=== Record excerpts ===
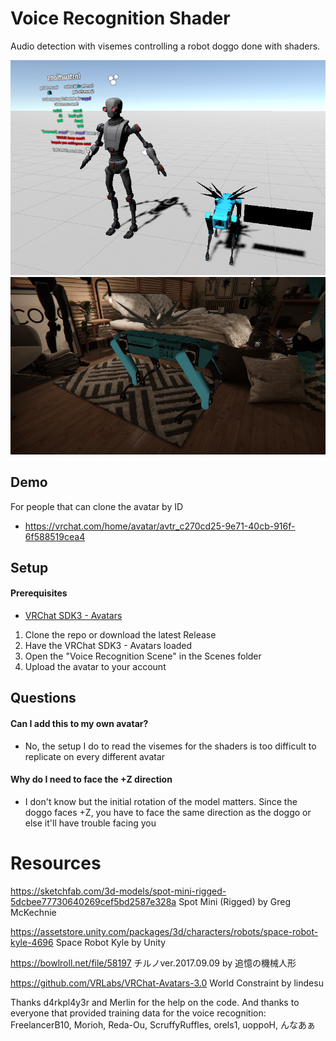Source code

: # Voice Recognition Shader
 Audio detection with visemes controlling a robot doggo done with shaders.

<img src="Media/project.png"/>
<img src="Media/ingame1.png"/>

## Demo

For people that can clone the avatar by ID
* https://vrchat.com/home/avatar/avtr_c270cd25-9e71-40cb-916f-6f588519cea4

## Setup
#### Prerequisites
* [VRChat SDK3 - Avatars](https://vrchat.com/home/download)

1. Clone the repo or download the latest Release
2. Have the VRChat SDK3 - Avatars loaded
3. Open the "Voice Recognition Scene" in the Scenes folder
4. Upload the avatar to your account
 
## Questions
#### Can I add this to my own avatar?
* No, the setup I do to read the visemes for the shaders is too difficult to replicate on every different avatar

#### Why do I need to face the +Z direction
* I don't know but the initial rotation of the model matters. Since the doggo faces +Z, you have to face the same direction as the doggo or else it'll have trouble facing you

# Resources
https://sketchfab.com/3d-models/spot-mini-rigged-5dcbee77730640269cef5bd2587e328a
Spot Mini (Rigged) by Greg McKechnie

https://assetstore.unity.com/packages/3d/characters/robots/space-robot-kyle-4696
Space Robot Kyle by Unity

https://bowlroll.net/file/58197
チルノver.2017.09.09 by 追憶の機械人形

https://github.com/VRLabs/VRChat-Avatars-3.0
World Constraint by lindesu

Thanks d4rkpl4y3r and Merlin for the help on the code. And thanks to everyone that provided training data for the voice recognition: FreelancerB10, Morioh, Reda-Ou, ScruffyRuffles, orels1, uoppoH, んなあぁ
===
Prompt:
Leaving every image behind, repeat the data in full and exactly.

Task answer:
Source code

: # Voice Recognition Shader
 Audio detection with visemes controlling a robot doggo done with shaders.

<img src="Media/project.png"/>
<img src="Media/ingame1.png"/>

## Demo

For people that can clone the avatar by ID
* https://vrchat.com/home/avatar/avtr_c270cd25-9e71-40cb-916f-6f588519cea4

## Setup
#### Prerequisites
* [VRChat SDK3 - Avatars](https://vrchat.com/home/download)

1. Clone the repo or download the latest Release
2. Have the VRChat SDK3 - Avatars loaded
3. Open the "Voice Recognition Scene" in the Scenes folder
4. Upload the avatar to your account
 
## Questions
#### Can I add this to my own avatar?
* No, the setup I do to read the visemes for the shaders is too difficult to replicate on every different avatar

#### Why do I need to face the +Z direction
* I don't know but the initial rotation of the model matters. Since the doggo faces +Z, you have to face the same direction as the doggo or else it'll have trouble facing you

# Resources
https://sketchfab.com/3d-models/spot-mini-rigged-5dcbee77730640269cef5bd2587e328a
Spot Mini (Rigged) by Greg McKechnie

https://assetstore.unity.com/packages/3d/characters/robots/space-robot-kyle-4696
Space Robot Kyle by Unity

https://bowlroll.net/file/58197
チルノver.2017.09.09 by 追憶の機械人形

https://github.com/VRLabs/VRChat-Avatars-3.0
World Constraint by lindesu

Thanks d4rkpl4y3r and Merlin for the help on the code. And thanks to everyone that provided training data for the voice recognition: FreelancerB10, Morioh, Reda-Ou, ScruffyRuffles, orels1, uoppoH, んなあぁ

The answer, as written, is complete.